The Surprising Appeal of ‘So You Think You Can Dance’

I still, to this day, have never seen an episode of “American Idol.” Not even a third of an episode. Not even a five-minute segment while channel-surfing. This has left me out of many a water cooler conversation over the past decade. But no matter: Despite the perverse schadenfreude of watching people fail on television, I simply could never bring myself to sit through any reality show, competition or otherwise.

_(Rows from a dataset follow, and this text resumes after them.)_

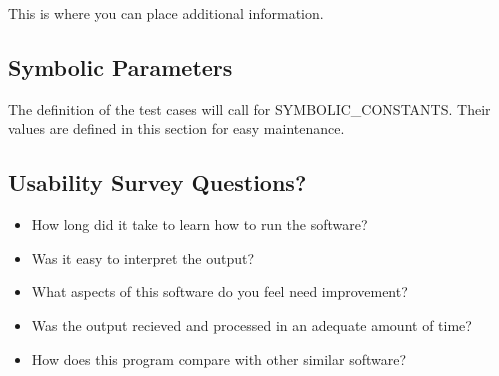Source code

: \documentclass[12pt, titlepage]{article}
\begin{document}
This is where you can place additional information.

\subsection{Symbolic Parameters}

The definition of the test cases will call for SYMBOLIC\_CONSTANTS.
Their values are defined in this section for easy maintenance.

\subsection{Usability Survey Questions?}

\begin{itemize}
	\item How long did it take to learn how to run the software? 
	\item Was it easy to interpret the output? 
	\item What aspects of this software do you feel need improvement?
	\item Was the output recieved  and processed in an adequate amount of time?
	\item How does this program compare with other similar software?
\end{itemize} 

\end{document}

That is, until my better half introduced me to the Fox phenomenon “So You Think You Can Dance,” whose national tour arrives at Miami’s AmericanAirlines Arena on Wednesday. When I interviewed the show’s co-creator and chief judge, Nigel Lythgoe, this past January, he acknowledged that my conversion was not uncommon: Men get into “So You Think You Can Dance” largely through wives and girlfriends, he said.

I began to watch the show begrudgingly, my karmic payback for forcing my girlfriend to sit through any number of pretentious, impenetrable European art films. But it wasn’t long until I was hooked: Trying to predict outcomes, crying foul over judges’ erroneous calls, sinking my head when a top performer disappoints, even scouring the show’s Facebook page for reactions. What had I become?

It would be a drastic overstatement to claim that “So You Think You Can Dance” is a competition show for people who hate competition shows. But, despite its inordinately large fan base of adolescent girls, I’d like to think the show is more highbrow than its kin – like “America’s Got Talent” or “Dancing With the (Semi) Stars.” There is much to admire in this series beyond the race to “America’s favorite dancer:” The outstanding dance routines, created by professional choreographers, regularly score Emmy nominations and wins for their wit, originality and often tear-stained emotional impact, and the panel of judges provide lucid, informed, comical and sometimes compellingly bizarre commentary and feedback (Not to mention the show has always been kind to South Florida. The winner of season five, Jeanine Mason, hails from Miami, and season seven boasted two top South Florida performers: Lantana contemporary dancer Billy Bell and Miami b-boy Jose Ruiz).

To most “intellectuals,” my love for “So You Think You Can Dance” would be the definition of a guilty pleasure, something of which I should not speak at theater openings and gallery parties. Perhaps there was a time when I’d be so concerned about my perceived hipness that I would heed this advice. Now I shout it to the rafters: “So You Think You Can Dance” is a great show.

But no, I still don’t plan on ever watching “American Idol.” Unless my girlfriend gets into it.